Al lector Hernán Caire:

En respuesta a su carta del 24/11, permítame hacer algunas consideraciones, para que otros lectores no gasten dinero inútilmente siguiendo su consejo.

El blanco, en efecto, es el color más reflectivo, no más refractante como usted dice (sugiero leer algún libro de física).

Respecto a las pinturas blancas, para que sean efectivas deben tener en su composición óxido de titanio, que es el compuesto que refleja la radiación infrarroja, la que provoca la sensación de calor. No todas tienen este compuesto.

No es cuestión de aplicarla con cualquier brocha o “escobillón”, salvo que no le importe dilapidar dinero. Hay que aplicarla con esmero.
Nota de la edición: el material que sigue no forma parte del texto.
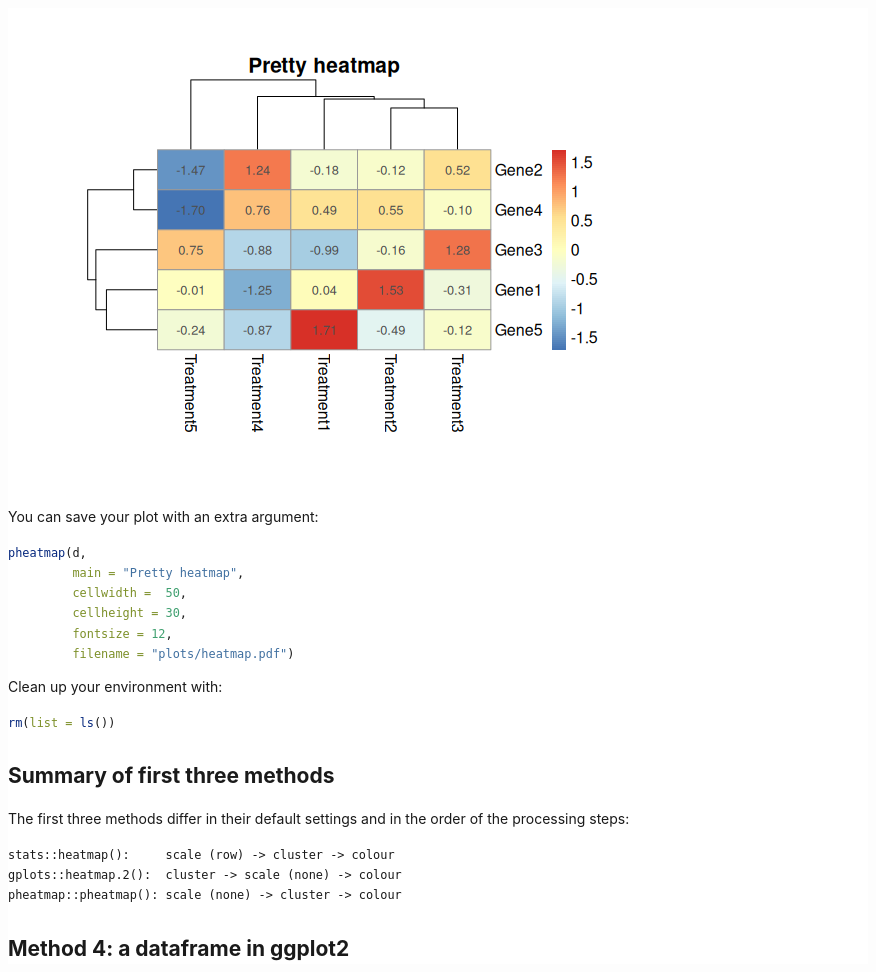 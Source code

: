 ![](heatmaps_intermediate_files/figure-commonmark/unnamed-chunk-31-1.png)

You can save your plot with an extra argument:

``` r
pheatmap(d, 
         main = "Pretty heatmap",
         cellwidth =  50,
         cellheight = 30,
         fontsize = 12,
         filename = "plots/heatmap.pdf")
```

Clean up your environment with:

``` r
rm(list = ls())
```

## Summary of first three methods

The first three methods differ in their default settings and in the
order of the processing steps:

    stats::heatmap():     scale (row) -> cluster -> colour
    gplots::heatmap.2():  cluster -> scale (none) -> colour
    pheatmap::pheatmap(): scale (none) -> cluster -> colour

## Method 4: a dataframe in ggplot2
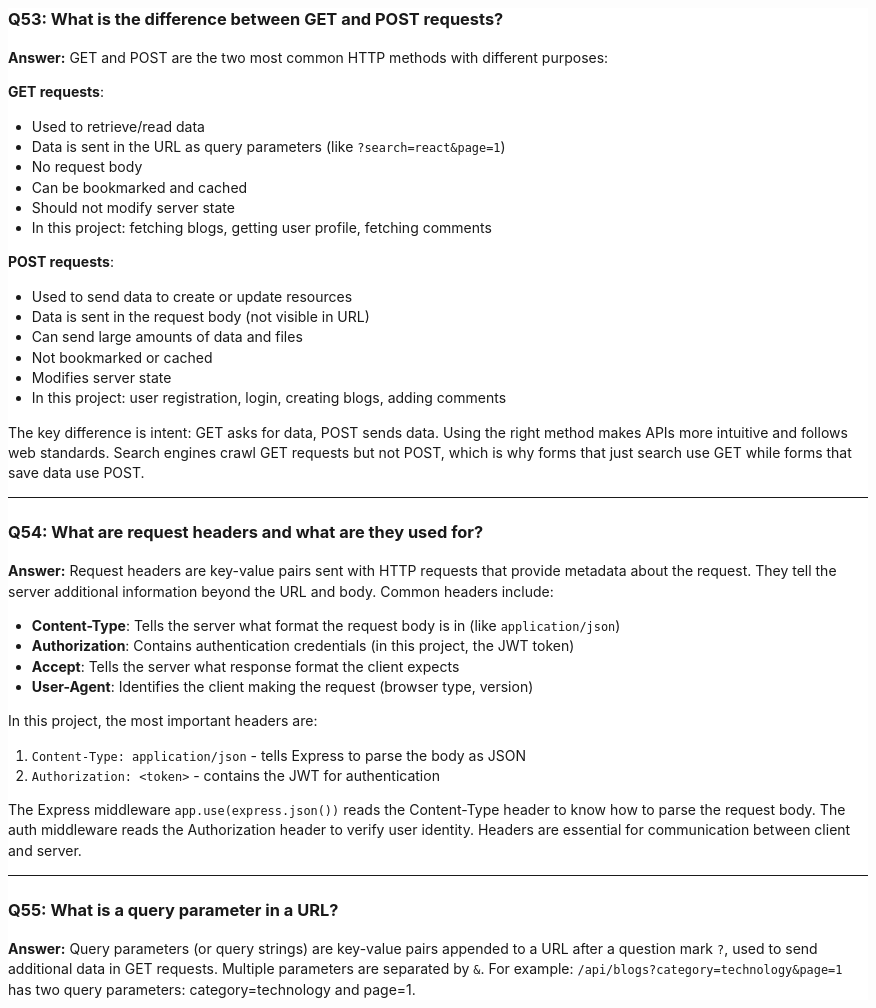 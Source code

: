 ### Q53: What is the difference between GET and POST requests?

**Answer:**
GET and POST are the two most common HTTP methods with different purposes:

**GET requests**:
- Used to retrieve/read data
- Data is sent in the URL as query parameters (like `?search=react&page=1`)
- No request body
- Can be bookmarked and cached
- Should not modify server state
- In this project: fetching blogs, getting user profile, fetching comments

**POST requests**:
- Used to send data to create or update resources
- Data is sent in the request body (not visible in URL)
- Can send large amounts of data and files
- Not bookmarked or cached
- Modifies server state
- In this project: user registration, login, creating blogs, adding comments

The key difference is intent: GET asks for data, POST sends data. Using the right method makes APIs more intuitive and follows web standards. Search engines crawl GET requests but not POST, which is why forms that just search use GET while forms that save data use POST.

---

### Q54: What are request headers and what are they used for?

**Answer:**
Request headers are key-value pairs sent with HTTP requests that provide metadata about the request. They tell the server additional information beyond the URL and body. Common headers include:

- **Content-Type**: Tells the server what format the request body is in (like `application/json`)
- **Authorization**: Contains authentication credentials (in this project, the JWT token)
- **Accept**: Tells the server what response format the client expects
- **User-Agent**: Identifies the client making the request (browser type, version)

In this project, the most important headers are:
1. `Content-Type: application/json` - tells Express to parse the body as JSON
2. `Authorization: <token>` - contains the JWT for authentication

The Express middleware `app.use(express.json())` reads the Content-Type header to know how to parse the request body. The auth middleware reads the Authorization header to verify user identity. Headers are essential for communication between client and server.

---

### Q55: What is a query parameter in a URL?

**Answer:**
Query parameters (or query strings) are key-value pairs appended to a URL after a question mark `?`, used to send additional data in GET requests. Multiple parameters are separated by `&`. For example: `/api/blogs?category=technology&page=1` has two query parameters: category=technology and page=1.
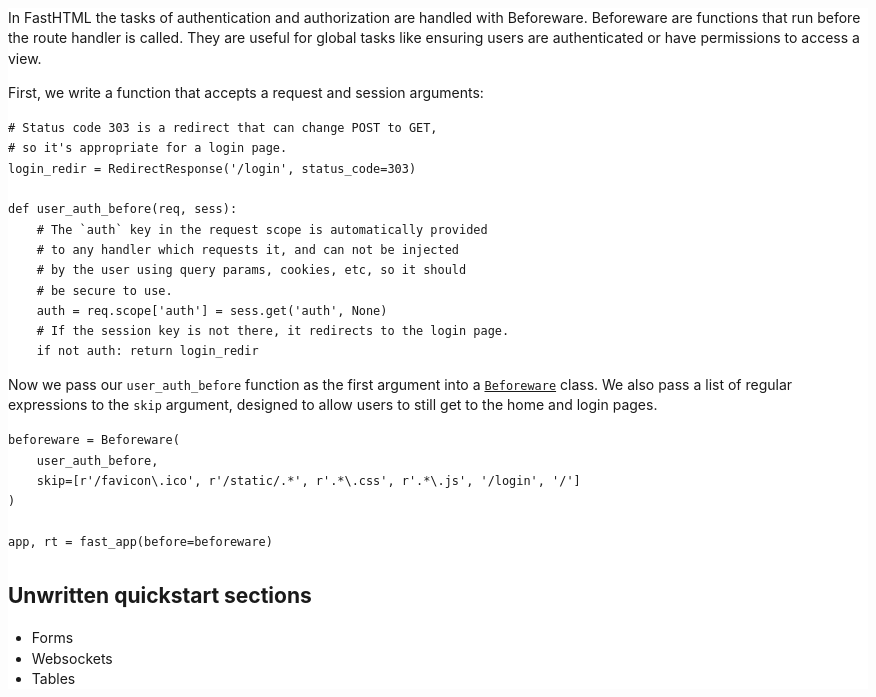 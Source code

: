 In FastHTML the tasks of authentication and authorization are handled with Beforeware. Beforeware are functions that run before the route handler is called. They are useful for global tasks like ensuring users are authenticated or have permissions to access a view.

First, we write a function that accepts a request and session arguments:

```
# Status code 303 is a redirect that can change POST to GET,
# so it's appropriate for a login page.
login_redir = RedirectResponse('/login', status_code=303)

def user_auth_before(req, sess):
    # The `auth` key in the request scope is automatically provided
    # to any handler which requests it, and can not be injected
    # by the user using query params, cookies, etc, so it should
    # be secure to use.    
    auth = req.scope['auth'] = sess.get('auth', None)
    # If the session key is not there, it redirects to the login page.
    if not auth: return login_redir
```

Now we pass our `user_auth_before` function as the first argument into a [`Beforeware`](https://answerdotai.github.io/fasthtml/api/core.html#beforeware) class. We also pass a list of regular expressions to the `skip` argument, designed to allow users to still get to the home and login pages.

```
beforeware = Beforeware(
    user_auth_before,
    skip=[r'/favicon\.ico', r'/static/.*', r'.*\.css', r'.*\.js', '/login', '/']
)

app, rt = fast_app(before=beforeware)
```

Unwritten quickstart sections
-----------------------------

*   Forms
*   Websockets
*   Tables
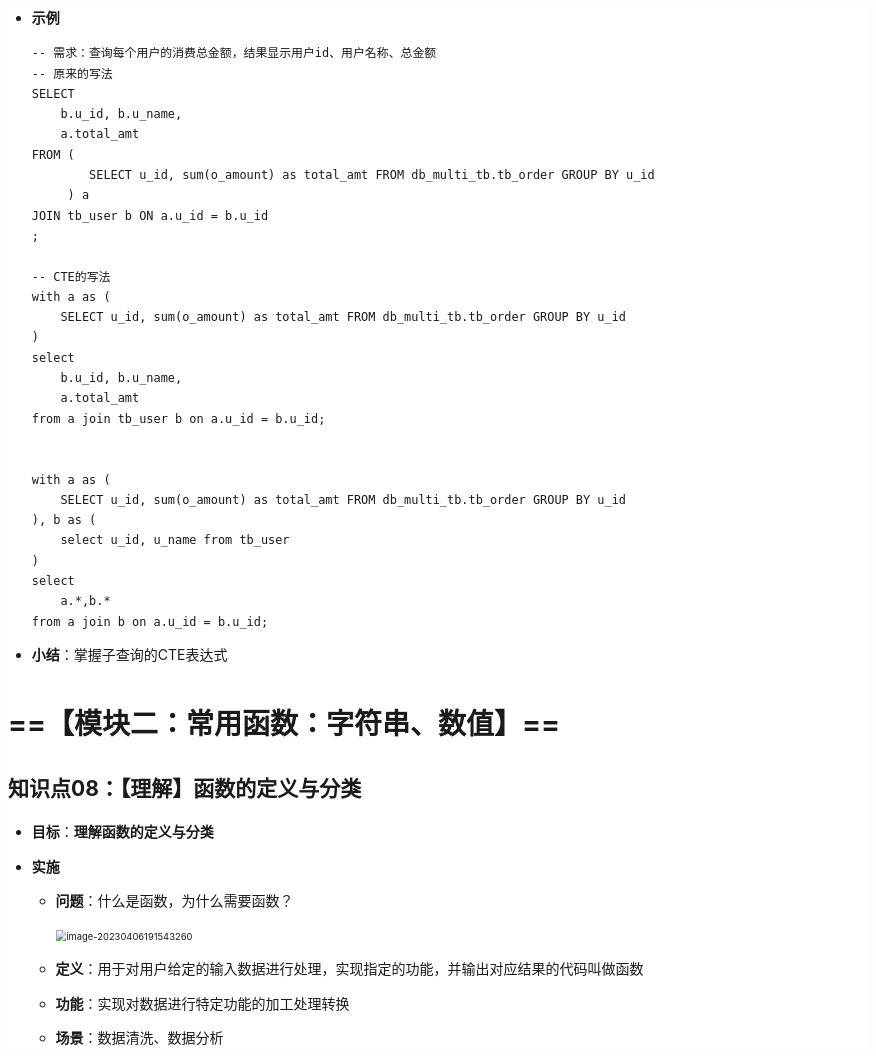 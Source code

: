   - **示例**

    ```mysql
    -- 需求：查询每个用户的消费总金额，结果显示用户id、用户名称、总金额
    -- 原来的写法
    SELECT
        b.u_id, b.u_name,
        a.total_amt
    FROM (
            SELECT u_id, sum(o_amount) as total_amt FROM db_multi_tb.tb_order GROUP BY u_id
         ) a
    JOIN tb_user b ON a.u_id = b.u_id
    ;
    
    -- CTE的写法
    with a as (
        SELECT u_id, sum(o_amount) as total_amt FROM db_multi_tb.tb_order GROUP BY u_id
    )
    select
        b.u_id, b.u_name,
        a.total_amt
    from a join tb_user b on a.u_id = b.u_id;
    
    
    with a as (
        SELECT u_id, sum(o_amount) as total_amt FROM db_multi_tb.tb_order GROUP BY u_id
    ), b as (
        select u_id, u_name from tb_user
    )
    select
        a.*,b.*
    from a join b on a.u_id = b.u_id;
    ```

- **小结**：掌握子查询的CTE表达式



# ==【模块二：常用函数：字符串、数值】==

## 知识点08：【理解】函数的定义与分类

- **目标**：**理解函数的定义与分类**

- **实施**

  - **问题**：什么是函数，为什么需要函数？

    <img src="Day05：MySQL中的DQL：多表查询子查询与基础函数.assets/image-20230406191543260.png" alt="image-20230406191543260" style="zoom: 67%;" />

  - **定义**：用于对用户给定的输入数据进行处理，实现指定的功能，并输出对应结果的代码叫做函数

  - **功能**：实现对数据进行特定功能的加工处理转换

  - **场景**：数据清洗、数据分析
Y en invierno, ¿qué hacemos? ¿Levantamos la pintura blanca del verano para que el óxido de titanio no refleje la radiación infrarroja y a continuación pintamos nuestros techos de negro para que absorban radiación solar y no tener que gastar de más en calefacción?

Respecto al otro punto, “los asfaltos grises o los asfaltos negros”, le aclaro que los “asfaltos grises” son generalmente hormigones y los “asfaltos negros” sí son asfaltos con gravilla y algún componente químico.

Diferencia: el hormigón resiste sin inconvenientes temperaturas de 100ºC o más. El asfalto ya a los 50ºC se torna blando y con el tránsito vehicular provoca las “huellas” y “baches” que todos conocemos.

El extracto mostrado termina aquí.